Der neue Militärbischof Bernhard Felmberg will die Seelsorge in der Bundeswehr stärken
Seelsorge bietet einen wichtigen Freiraum außerhalb der militärischen Hierarchie, sagt der neue Militärbischof Bernhard Felmberg. Dort könne über Werte gesprochen werden - wichtig auch angesichts rechtsextremer Vorfälle in der Truppe. Eine Wiederaufnahme der Wehrpflicht lehnt der Theologe, der am 22. Oktober in sein Amt eingeführt wird, ab. Ein Dienst, egal ob militärisch oder zivil, müsse freiwillig sein.
22.10.2020
epd
Interview: Corinna Buschow und Karsten Frerichs

Nach etlichen Jahren im Entwicklungsministerium kehren Sie als Militärbischof zur evangelischen Kirche zurück. Wie fühlen Sie sich?

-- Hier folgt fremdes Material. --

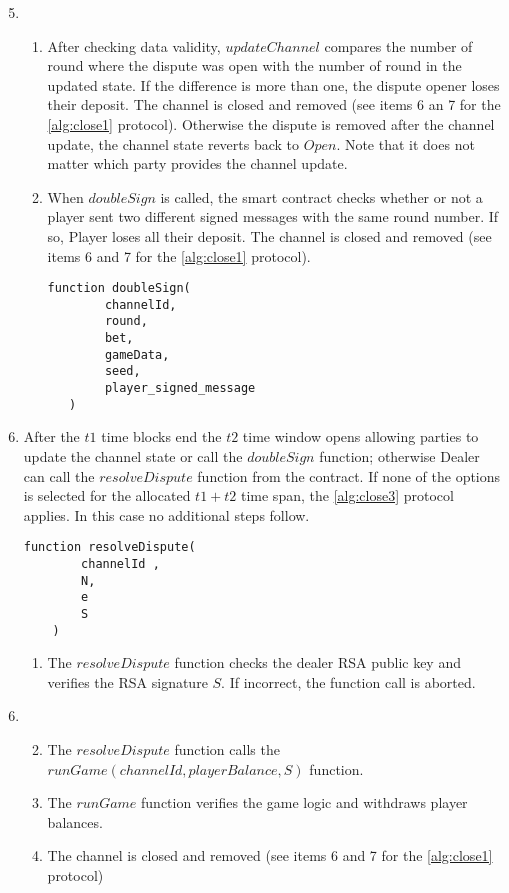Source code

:\begin{algorithm}
\begin{enumerate}
	\setcounter{enumi}{4}
\item[]
\begin{enumerate}
	\item After checking data validity, $updateChannel$ compares the number of round where the dispute was open with the number of round in the updated state. If the difference is more than one, the dispute opener loses their deposit.  The channel is closed and removed (see items 6 an 7 for the \autoref{alg:close1} protocol). Otherwise the dispute is removed after the channel update, the channel state reverts back to $Open$. Note that it does not matter which party provides the channel update. \label{upd}
	\item When $doubleSign$ is called, the smart contract checks whether or not a player sent two different signed messages with the same round number. If so, Player loses all their deposit. The channel is closed and removed (see items 6 and 7 for the  \autoref{alg:close1} protocol). \label{dbl}
\begin{lstlisting}
function doubleSign(
        channelId,
        round,
        bet,
        gameData,
        seed,
        player_signed_message
   )
\end{lstlisting}
\end{enumerate}
	\item After the $t1$ time blocks end the $t2$ time window opens allowing parties to update the channel state or call the  $doubleSign$ function; otherwise Dealer can call the $resolveDispute$ function from the contract. If none of the options is selected for the allocated $t1+t2$ time span, the \autoref{alg:close3} protocol applies. In this case no additional steps follow. \label{block}
\begin{lstlisting}
function resolveDispute(
        channelId ,
        N,
        e
        S
    )
\end{lstlisting}
\begin{enumerate}
	\item  The $resolveDispute$ function checks the dealer RSA public key and verifies the RSA signature $S$. If incorrect, the function call is aborted.
\end{enumerate}
\end{enumerate}
\end{algorithm}
\begin{algorithm}
\begin{enumerate}
	\setcounter{enumi}{5}
\item[]
\begin{enumerate}
\setcounter{enumii}{1}
	\item The $resolveDispute$ function calls the $runGame(channelId , playerBalance, S)$ function.
	 \item The $runGame$ function verifies the game logic and withdraws player balances.
	\item  The channel is closed and removed (see items 6 and 7 for the \autoref{alg:close1} protocol)
\end{enumerate}
\end{enumerate}
\end{algorithm}

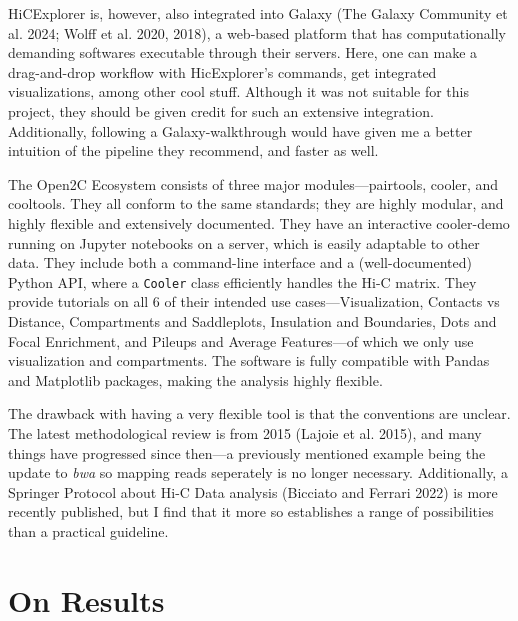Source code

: \documentclass[
  11pt,
  a4paper,
]{scrbook}
\begin{document}
HiCExplorer is, however, also integrated into Galaxy (The Galaxy
Community et al. 2024; Wolff et al. 2020, 2018), a web-based platform
that has computationally demanding softwares executable through their
servers. Here, one can make a drag-and-drop workflow with HicExplorer's
commands, get integrated visualizations, among other cool stuff.
Although it was not suitable for this project, they should be given
credit for such an extensive integration. Additionally, following a
Galaxy-walkthrough would have given me a better intuition of the
pipeline they recommend, and faster as well.

The Open2C Ecosystem consists of three major modules---pairtools,
cooler, and cooltools. They all conform to the same standards; they are
highly modular, and highly flexible and extensively documented. They
have an interactive cooler-demo running on Jupyter notebooks on a
server, which is easily adaptable to other data. They include both a
command-line interface and a (well-documented) Python API, where a
\texttt{Cooler} class efficiently handles the Hi-C matrix. They provide
tutorials on all 6 of their intended use cases---Visualization, Contacts
vs Distance, Compartments and Saddleplots, Insulation and Boundaries,
Dots and Focal Enrichment, and Pileups and Average Features---of which
we only use visualization and compartments. The software is fully
compatible with Pandas and Matplotlib packages, making the analysis
highly flexible.

The drawback with having a very flexible tool is that the conventions
are unclear. The latest methodological review is from 2015 (Lajoie et
al. 2015), and many things have progressed since then---a previously
mentioned example being the update to \emph{bwa} so mapping reads
seperately is no longer necessary. Additionally, a Springer Protocol
about Hi-C Data analysis (Bicciato and Ferrari 2022) is more recently
published, but I find that it more so establishes a range of
possibilities than a practical guideline.

\section{On Results}\label{on-results}
\end{document}
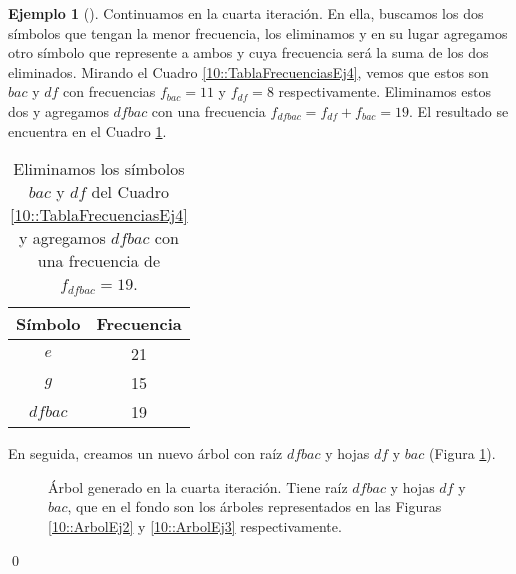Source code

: \documentclass[english, spanish, fleqn, 10pt]{article}
\numberwithin{equation}{section}
\theoremstyle{definition}
\newtheorem{beforeExample}{Ejemplo}[section]
\newenvironment{ejemplo}[1][]{\begin{beforeExample}[#1]\renewcommand{\qedsymbol}{$\blacksquare$}}{\qed\end{beforeExample}}
\begin{document}
\begin{ejemplo}
	Continuamos en la cuarta iteración. En ella, buscamos los dos símbolos que tengan la menor frecuencia, los eliminamos y en su lugar agregamos otro símbolo que represente a ambos y cuya frecuencia será la suma de los dos eliminados. Mirando el Cuadro \ref{10::TablaFrecuenciasEj4}, vemos que estos son $bac$ y $df$ con frecuencias $f_{bac}=11$ y $f_{df}=8$ respectivamente. Eliminamos estos dos y agregamos $dfbac$ con una frecuencia $f_{dfbac}=f_{df}+f_{bac}=19$. El resultado se encuentra en el Cuadro \ref{10::TablaFrecuenciasEj5}.
	\begin{table}[!h]
		\centering
		\begin{tabular}{c|c}
			Símbolo & Frecuencia\\
			\hline
			$e$&21\\
			$g$&15\\
			$dfbac$&19
		\end{tabular}
		\caption{Eliminamos los símbolos $bac$ y $df$ del Cuadro \ref{10::TablaFrecuenciasEj4} y agregamos $dfbac$ con una frecuencia de $f_{dfbac}=19$.}
		\label{10::TablaFrecuenciasEj5}
	\end{table}
	En seguida, creamos un nuevo árbol con raíz $dfbac$ y hojas $df$ y $bac$ (Figura \ref{10::ArbolEj4}).
	\begin{figure}[!h]
		\centering
		\caption{Árbol generado en la cuarta iteración. Tiene raíz $dfbac$ y hojas $df$ y $bac$, que en el fondo son los árboles representados en las Figuras \ref{10::ArbolEj2} y \ref{10::ArbolEj3} respectivamente.}
		\label{10::ArbolEj4}
	\end{figure}
	

\end{ejemplo}
\end{document}

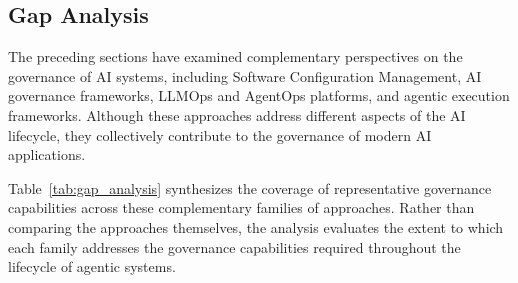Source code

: \documentclass[10pt]{article}
\begin{document}
\subsection{Gap Analysis}
\label{sec:gap_analysis}

The preceding sections have examined complementary perspectives on the governance of AI systems, including Software Configuration Management, AI governance frameworks, LLMOps and AgentOps platforms, and agentic execution frameworks. Although these approaches address different aspects of the AI lifecycle, they collectively contribute to the governance of modern AI applications.

Table~\ref{tab:gap_analysis} synthesizes the coverage of representative governance capabilities across these complementary families of approaches. Rather than comparing the approaches themselves, the analysis evaluates the extent to which each family addresses the governance capabilities required throughout the lifecycle of agentic systems.
\end{document}
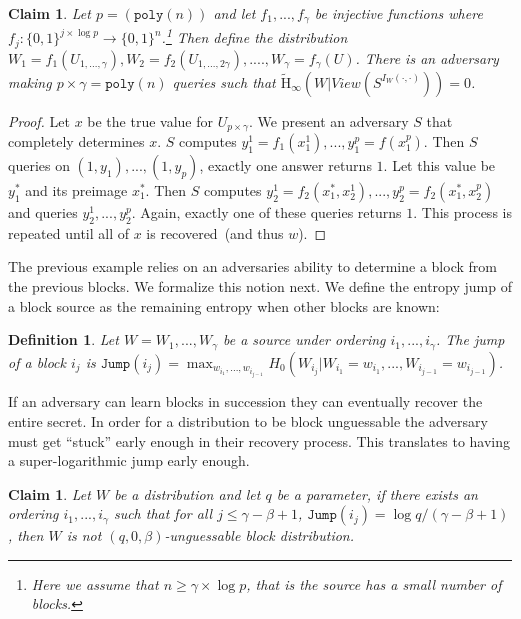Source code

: \documentclass[11pt]{article}
\newcommand{\zo}{\ensuremath{\{0, 1\}}}
\newcommand{\poly}{\ensuremath{\mathtt{poly}}\xspace}
\newcommand{\Hav}{\tilde{\mathrm{H}}_\infty}
\newtheorem{definition}[theorem]{Definition}
\newtheorem{claim}[theorem]{Claim}
\begin{document}
\begin{claim}
Let $p = (\poly(n))$ and let $f_1,..., f_{\gamma}$ be injective functions where $f_j:\zo^{j\times \log p}\rightarrow \zo^n$.\footnote{Here we assume that $n\ge \gamma \times \log p$, that is the source has a small number of blocks.}  Then define the distribution $W_1 = f_1(U_{1,...,\gamma}), W_2 = f_2(U_{1,..., 2\gamma}),...., W_\gamma = f_\gamma(U)$.  There is an adversary making $p\times \gamma = \poly(n)$ queries such that $\Hav(W | View(S^{I_W(\cdot, \cdot)})) = 0$.
\end{claim}
\begin{proof}
Let $x$ be the true value for $U_{p\times \gamma}$.
We present an adversary $S$ that completely determines $x$.  $S$ computes $y_1^1 = f_1(x_1^1),..., y_1^p = f(x_1^p)$.  Then $S$ queries on $(1, y_1),..., (1, y_p)$, exactly one answer returns $1$.  Let this value be $y_1^*$ and its preimage $x_1^*$.  Then $S$ computes $y_2^1 = f_2(x_1^*,x_2^1), ..., y_2^p= f_2(x_1^*, x_2^p)$ and queries $y_2^1,..., y_2^p$.  Again, exactly one of these queries returns $1$.  This process is repeated until all of $x$ is recovered~(and thus $w$).  %
\end{proof}

The previous example relies on an adversaries ability to determine a block from the previous blocks.  We formalize this notion next.  We define the entropy jump of a block source as the remaining entropy when other blocks are known:

\begin{definition}
Let $W = W_1,..., W_\gamma$ be a source under ordering $i_1,..., i_\gamma$.  The \emph{jump} of a block $i_j$ is $\mathtt{Jump}(i_j) = \max_{w_{i_1},..., w_{i_{j-1}}} H_0 (W_{i_j} | W_{i_1} = w_{i_1} ,..., W_{i_{j-1}} = w_{i_{j-1}})$.
\end{definition}

If an adversary can learn blocks in succession they can eventually recover the entire secret.  In order for a distribution to be block unguessable the adversary must get ``stuck'' early enough in their recovery process.  This translates to having a super-logarithmic jump early enough.

\begin{claim}
Let $W$ be a distribution and let $q$ be a parameter, if there exists an ordering $i_1,..., i_\gamma$ such that for all $j\le \gamma-\beta +1$, $\mathtt{Jump}(i_j) = \log q /(\gamma-\beta+1)$, then $W$ is not $(q, 0, \beta)$-unguessable block distribution.
\end{claim}
\end{document}
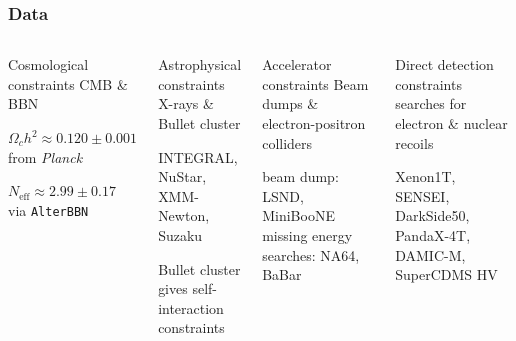 \documentclass[aspectratio=169]{beamer}
\begin{document}
\begin{frame}
    \frametitle{Data}
    \begin{columns}
        \begin{block}{Cosmological constraints}
                CMB \& BBN

            $\Omega_c h^2 \approx 0.120\pm0.001$ from \textit{Planck}

            $N_\text{eff}\approx 2.99\pm 0.17$ via \texttt{AlterBBN}
        \end{block}
        \begin{block}{Astrophysical constraints}
            X-rays \& Bullet cluster



            INTEGRAL, NuStar, XMM-Newton, Suzaku

            Bullet cluster gives self-interaction constraints%
        \end{block}
        \begin{block}{Accelerator constraints}
            Beam dumps \& electron-positron colliders


            beam dump: LSND, MiniBooNE
            missing energy searches: NA64, BaBar
        \end{block}
        \begin{block}{Direct detection constraints}
            searches for electron \& nuclear recoils

            Xenon1T, SENSEI, DarkSide50, PandaX-4T, DAMIC-M, SuperCDMS HV
        \end{block}
    \end{columns}
\end{frame}

{
    \begin{frame}[plain]
    \end{frame}
}
\end{document}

Bernhard Felmberg: Die erste Antwort lautet: Ich war nie weg. In den vergangenen sieben Jahren habe ich als ehrenamtlicher Pfarrer etliche Gottesdienste gehalten, 40 bis 50 in jedem Jahr, seien es Familiengottesdienste im Berliner Grunewald, Stadiongottesdienste bei Hertha BSC, Taufen, Trauungen und Beerdigungen.

Und die zweite Antwort?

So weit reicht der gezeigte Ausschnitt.